Had an Aquis Advance 1050 on for about a month now with no issues up until early this week it has developed a leak. At first i wondered if it had anything to do with an increase in pressue on the outlet so i removed a new diffuser that i had installed also this week but this morning it has done it again. It appears to come from two slots on the side of the filter head (if that`s the right name). It`s not a heavy leak but almost like an overflow around the sides that slowly fills up and trickles out.

Any ideas? Can i open the head up to take a look? If i need to replace this are their any recommendations, the tank i use it with is 4ft / 49uk gallons.

Cheers,


----------



## Tom (10 Sep 2010)

Have you checked the 'o' rings?


----------



## ukco2guy (10 Sep 2010)

Hi,

Their is no issue with the taps, i can only find o rings for those online not the canister itself. Their is a large rubber seal around the edge underside of the main head, i can`t see how it comes off? (sorry if that doesnt make sense).

Cheers,


----------



## ukco2guy (10 Sep 2010)

Ignore that  Found one: http://www.cdaquatics.co.uk/catalog/aqu ... -2638.html

I`ll take a look at the current o ring around the head, give it a little stretch and check for fatigue.
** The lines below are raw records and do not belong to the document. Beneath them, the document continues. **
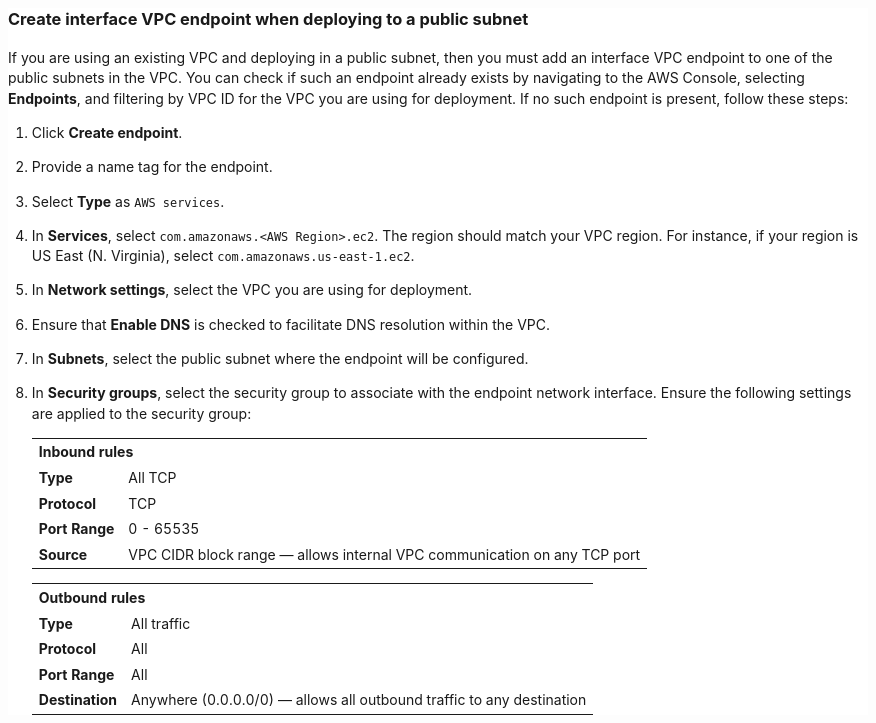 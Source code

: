 ### Create interface VPC endpoint when deploying to a public subnet
If you are using an existing VPC and deploying in a public subnet, then you must add an interface VPC endpoint to one of the public subnets in the VPC. You can check if such an endpoint already exists by navigating to the AWS Console, selecting **Endpoints**, and filtering by VPC ID for the VPC you are using for deployment. If no such endpoint is present, follow these steps:

1. Click **Create endpoint**.
1. Provide a name tag for the endpoint.
1. Select **Type** as `AWS services`.
1. In **Services**, select `com.amazonaws.<AWS Region>.ec2`. The region should match your VPC region. For instance, if your region is US East (N. Virginia), select `com.amazonaws.us-east-1.ec2`.
1. In **Network settings**, select the VPC you are using for deployment.
1. Ensure that **Enable DNS** is checked to facilitate DNS resolution within the VPC.
1. In **Subnets**, select the public subnet where the endpoint will be configured.
1. In **Security groups**, select the security group to associate with the endpoint network interface. Ensure the following settings are applied to the security group:<p>
    
    <table>
    <tr>
      <th colspan="2">Inbound rules</th>
    </tr>
    <tr>
      <td><b>Type</b></td><td>All TCP</td>
    </tr>
    <tr>
      <td><b>Protocol</b></td><td>TCP</td>
    </tr>
    <tr>
      <td><b>Port Range</b></td><td>0 - 65535</td>
    </tr>
    <tr>
      <td><b>Source</b></td><td>VPC CIDR block range — allows internal VPC communication on any TCP port</td>
    </tr>
    </table>

    <table>
    <tr>
      <th colspan="2">Outbound rules</th>
    </tr>
    <tr>
      <td><b>Type</b></td><td>All traffic</td>
    </tr>
    <tr>
      <td><b>Protocol</b></td><td>All</td>
    </tr>
    <tr>
      <td><b>Port Range</b></td><td>All</td>
    </tr>
    <tr>
      <td><b>Destination</b></td><td>Anywhere (0.0.0.0/0) — allows all outbound traffic to any destination</td>
    </tr>
    </table>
If their isn`t any can i use any form of lube to seal it better?

Cheers,


----------



## chrisfraser05 (10 Sep 2010)

Cheers for the link there!

I've just picked up my new tank and its got a used aqua one 1200 with it. I was going to buy new seals for when I set it all up just incase!


----------



## Tom (10 Sep 2010)

Try some Vaseline


----------



## ukco2guy (10 Sep 2010)

@ Tom - Ok mate, wasn`t sure if anything like that would contain any chemicals that could affect fish / water etc  I`ll bung some on tonight and see how it goes, i think i`ll order some o rings anyhow just for spare purposes.

@ chrisfraser05 - No worries 

Cheers,


----------



## Lisa_Perry75 (10 Sep 2010)

Is it second hand or new? If it was new a month ago I'd be taking it back to the shop!


----------



## ukco2guy (10 Sep 2010)

Second hand sold as new (packaging was sealed when i received it) but i did pay a lot less than new so i can`t complain. I have been offered an Eheim Pro 3 so i`m wondering about replacing it.


----------



## Lisa_Perry75 (10 Sep 2010)

You could always contact Aqua One? You never know they might honour the warranty. Out of interest how/where did you buy it? As buying on ebay auction or buy it now gives you different rights.
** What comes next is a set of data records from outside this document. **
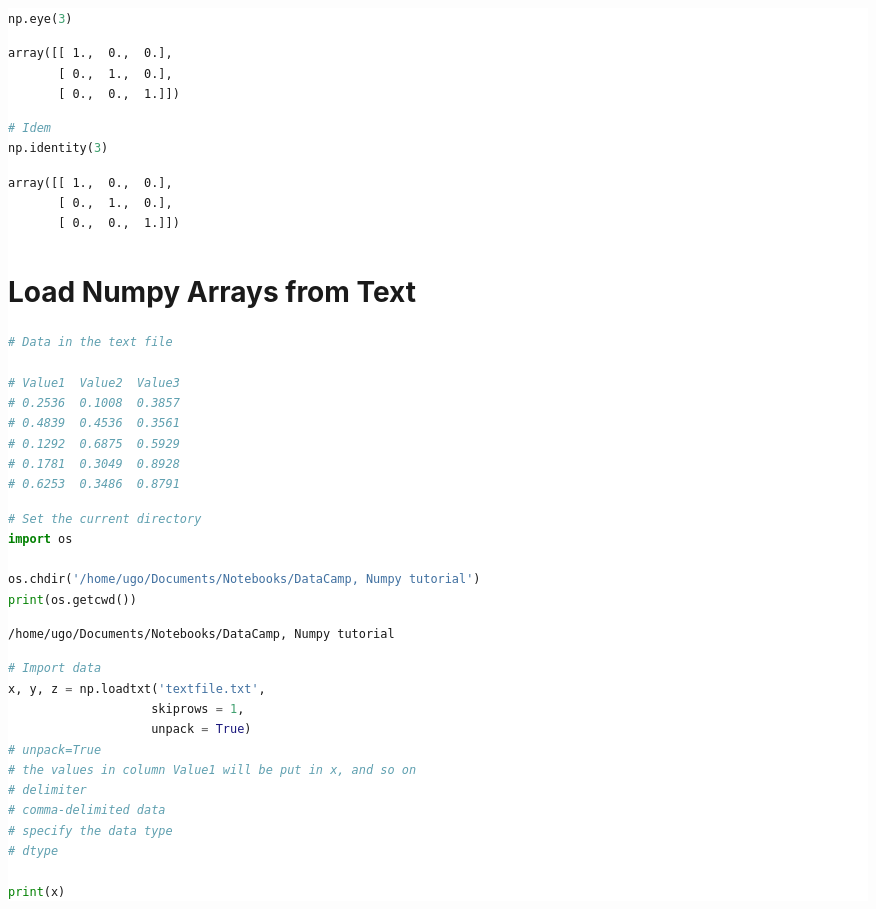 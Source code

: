 
```python
np.eye(3)
```




    array([[ 1.,  0.,  0.],
           [ 0.,  1.,  0.],
           [ 0.,  0.,  1.]])




```python
# Idem
np.identity(3)
```




    array([[ 1.,  0.,  0.],
           [ 0.,  1.,  0.],
           [ 0.,  0.,  1.]])



# Load Numpy Arrays from Text


```python
# Data in the text file

# Value1  Value2  Value3
# 0.2536  0.1008  0.3857
# 0.4839  0.4536  0.3561
# 0.1292  0.6875  0.5929
# 0.1781  0.3049  0.8928
# 0.6253  0.3486  0.8791
```


```python
# Set the current directory
import os

os.chdir('/home/ugo/Documents/Notebooks/DataCamp, Numpy tutorial')
print(os.getcwd())
```

    /home/ugo/Documents/Notebooks/DataCamp, Numpy tutorial



```python
# Import data
x, y, z = np.loadtxt('textfile.txt',
                    skiprows = 1,
                    unpack = True)
# unpack=True
# the values in column Value1 will be put in x, and so on
# delimiter
# comma-delimited data 
# specify the data type
# dtype

print(x)
```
If you can get it fixed for free, and I think you should, you might as well try. It shouldn't matter how much you pay, goods should be free from manufacturing defects and fit for purpose. If you want more info about this then check out martins money tips, that man is a lifesaver!


----------



## ukco2guy (10 Sep 2010)

Ebay, listed as new but as with any item on there it`s second hand. I`ll try and get hold of Aqua One, i tried calling aquarium-parts.co.uk earlier but they don`t answer.
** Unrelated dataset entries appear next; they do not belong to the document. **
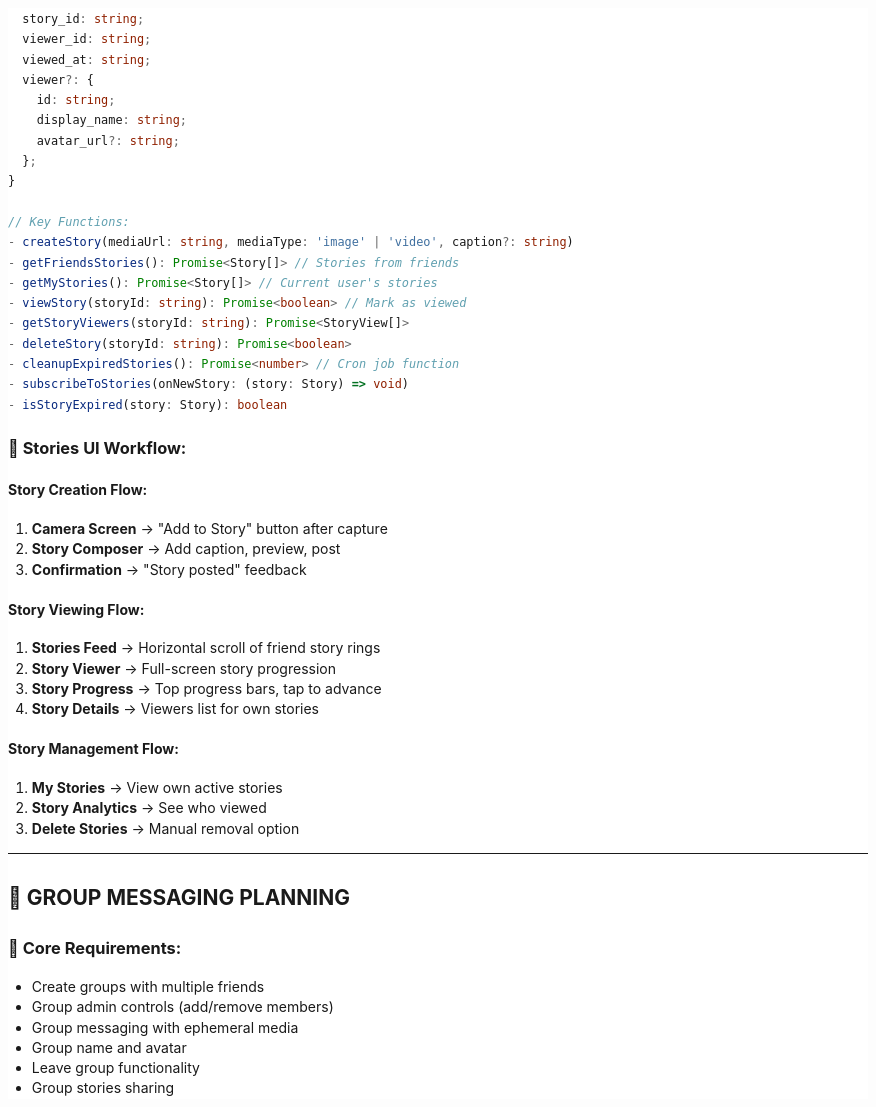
 ```typescript
  story_id: string;
  viewer_id: string;
  viewed_at: string;
  viewer?: {
    id: string;
    display_name: string;
    avatar_url?: string;
  };
}

// Key Functions:
- createStory(mediaUrl: string, mediaType: 'image' | 'video', caption?: string)
- getFriendsStories(): Promise<Story[]> // Stories from friends
- getMyStories(): Promise<Story[]> // Current user's stories
- viewStory(storyId: string): Promise<boolean> // Mark as viewed
- getStoryViewers(storyId: string): Promise<StoryView[]>
- deleteStory(storyId: string): Promise<boolean>
- cleanupExpiredStories(): Promise<number> // Cron job function
- subscribeToStories(onNewStory: (story: Story) => void)
- isStoryExpired(story: Story): boolean
```

### 📱 **Stories UI Workflow:**

#### **Story Creation Flow:**
1. **Camera Screen** → "Add to Story" button after capture
2. **Story Composer** → Add caption, preview, post
3. **Confirmation** → "Story posted" feedback

#### **Story Viewing Flow:**
1. **Stories Feed** → Horizontal scroll of friend story rings
2. **Story Viewer** → Full-screen story progression
3. **Story Progress** → Top progress bars, tap to advance
4. **Story Details** → Viewers list for own stories

#### **Story Management Flow:**
1. **My Stories** → View own active stories
2. **Story Analytics** → See who viewed
3. **Delete Stories** → Manual removal option

---

## 👥 **GROUP MESSAGING PLANNING**

### 🎯 **Core Requirements:**
- Create groups with multiple friends
- Group admin controls (add/remove members)
- Group messaging with ephemeral media
- Group name and avatar
- Leave group functionality
- Group stories sharing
Martin? As in money saving expert dot com?

Cheers,


----------



## ukco2guy (10 Sep 2010)

Spoke to Aqua One, they suggest new o rings on the head itself, i`ve sent an email to support@aquarium-parts.co.uk we`ll see what happens 

Cheers,


----------



## Lisa_Perry75 (11 Sep 2010)

Yep that Martin  Cool hopefully it'll be sorted very soon!


----------



## ukco2guy (14 Sep 2010)

Hi,

Not heard back from the chaps yet  still leaking! Any ideas on other aqua one suppliers?

Cheers,


----------



## ukco2guy (16 Sep 2010)

Hi,

I have bit the bullet on this and have purchased an Eheim Professional 3 2075, picked it up for Â£75 and has another year of warranty left. I will keep the aquis back for the time being and see if i can get the head seals replaced, tonight so far it has dripped just over 200mm of tank water, it`s definitely coming from one side underneath so i guess that one of the head seals has gone and water is working it`s way down the side panel then out the bottom.

Can i ask, would complimenting the eheim 2075 with a single koralia 1 be sufficient for now on a 216ltr tank?

Cheers,


----------